Ainsi, voilà où l’on en revient ! Après avoir rêvé toute sorte de projets gigantesques et chimériques, dont l’exécution serait la ruine de l’état, on est réduit à avouer qu’on avait effectivement trop entrepris, qu’il faut s’arrêter et abandonner au moins pour le moment une bonne partie de ce plan fastueux et désastreux auquel M. de Freycinet a attaché son nom. Après avoir tant déclamé depuis dix ans contre les compagnies qui ont été les grandes exécutrices du réseau français, après les avoir menacées de les déposséder de leurs concessions par un rachat aussi onéreux que périlleux, on est obligé de reconnaître que ce qu’il y a de mieux, c’est de s’entendre avec elles, de leur demander un concours qui ne peut certainement être qu’utile et efficace. Oh ! sans doute, les théoriciens de la commission des chemins de fer établie au Palais-Bourbon ne se rendent pas si aisément. Ils n’ont pas renoncé à leurs utopies sur le rôle de l’état dans les chemins de fer, à leur campagne contre l’industrie privée, contre ce qu’ils appellent les monopoles, et ils ont même déployé dans ces dernières semaines une certaine habileté de tactique pour obtenir l’ajournement des conventions.

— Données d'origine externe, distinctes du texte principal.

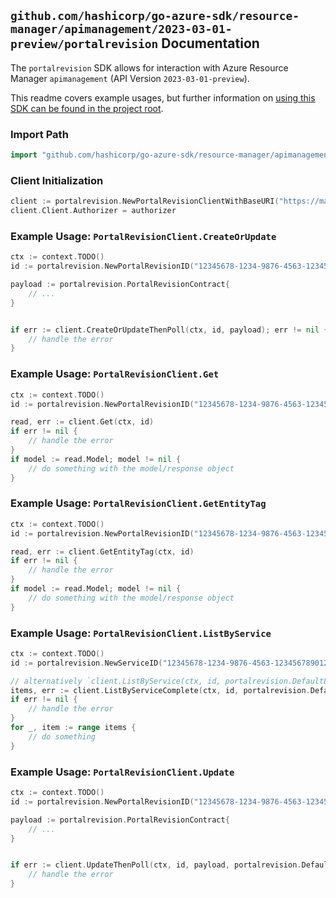 
## `github.com/hashicorp/go-azure-sdk/resource-manager/apimanagement/2023-03-01-preview/portalrevision` Documentation

The `portalrevision` SDK allows for interaction with Azure Resource Manager `apimanagement` (API Version `2023-03-01-preview`).

This readme covers example usages, but further information on [using this SDK can be found in the project root](https://github.com/hashicorp/go-azure-sdk/tree/main/docs).

### Import Path

```go
import "github.com/hashicorp/go-azure-sdk/resource-manager/apimanagement/2023-03-01-preview/portalrevision"
```


### Client Initialization

```go
client := portalrevision.NewPortalRevisionClientWithBaseURI("https://management.azure.com")
client.Client.Authorizer = authorizer
```


### Example Usage: `PortalRevisionClient.CreateOrUpdate`

```go
ctx := context.TODO()
id := portalrevision.NewPortalRevisionID("12345678-1234-9876-4563-123456789012", "example-resource-group", "serviceValue", "portalRevisionIdValue")

payload := portalrevision.PortalRevisionContract{
	// ...
}


if err := client.CreateOrUpdateThenPoll(ctx, id, payload); err != nil {
	// handle the error
}
```


### Example Usage: `PortalRevisionClient.Get`

```go
ctx := context.TODO()
id := portalrevision.NewPortalRevisionID("12345678-1234-9876-4563-123456789012", "example-resource-group", "serviceValue", "portalRevisionIdValue")

read, err := client.Get(ctx, id)
if err != nil {
	// handle the error
}
if model := read.Model; model != nil {
	// do something with the model/response object
}
```


### Example Usage: `PortalRevisionClient.GetEntityTag`

```go
ctx := context.TODO()
id := portalrevision.NewPortalRevisionID("12345678-1234-9876-4563-123456789012", "example-resource-group", "serviceValue", "portalRevisionIdValue")

read, err := client.GetEntityTag(ctx, id)
if err != nil {
	// handle the error
}
if model := read.Model; model != nil {
	// do something with the model/response object
}
```


### Example Usage: `PortalRevisionClient.ListByService`

```go
ctx := context.TODO()
id := portalrevision.NewServiceID("12345678-1234-9876-4563-123456789012", "example-resource-group", "serviceValue")

// alternatively `client.ListByService(ctx, id, portalrevision.DefaultListByServiceOperationOptions())` can be used to do batched pagination
items, err := client.ListByServiceComplete(ctx, id, portalrevision.DefaultListByServiceOperationOptions())
if err != nil {
	// handle the error
}
for _, item := range items {
	// do something
}
```


### Example Usage: `PortalRevisionClient.Update`

```go
ctx := context.TODO()
id := portalrevision.NewPortalRevisionID("12345678-1234-9876-4563-123456789012", "example-resource-group", "serviceValue", "portalRevisionIdValue")

payload := portalrevision.PortalRevisionContract{
	// ...
}


if err := client.UpdateThenPoll(ctx, id, payload, portalrevision.DefaultUpdateOperationOptions()); err != nil {
	// handle the error
}
```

C’eût été un rejet déguisé dont ils auraient évidemment triomphé ; mais il y a quelque chose de plus fort que l’esprit de système, c’est la nécessité qui presse, qui s’impose, et le gouvernement lui-même, à ce qu’il paraît, n’a point hésité à déclarer qu’il avait besoin de savoir à quoi s’en tenir sur les conventions, sans lesquelles il ne pourrait préparer son budget extraordinaire, qu’il prolongerait ; s’il le fallait, la session parlementaire. On s’est rendu, c’est M. Rouvier qui a fait le rapport sur l’œuvre de diplomatie financière et industrielle. On va donc discuter, on renouvellera des déclamations surannées, — puis on votera, selon toute apparence, les conventions, parce qu’on ne peut guère les rejeter, et c’est encore heureux que, sous l’influence d’une nécessité impérieuse, on en revienne à la seule combinaison qui ait réellement un caractère sérieux et pratique.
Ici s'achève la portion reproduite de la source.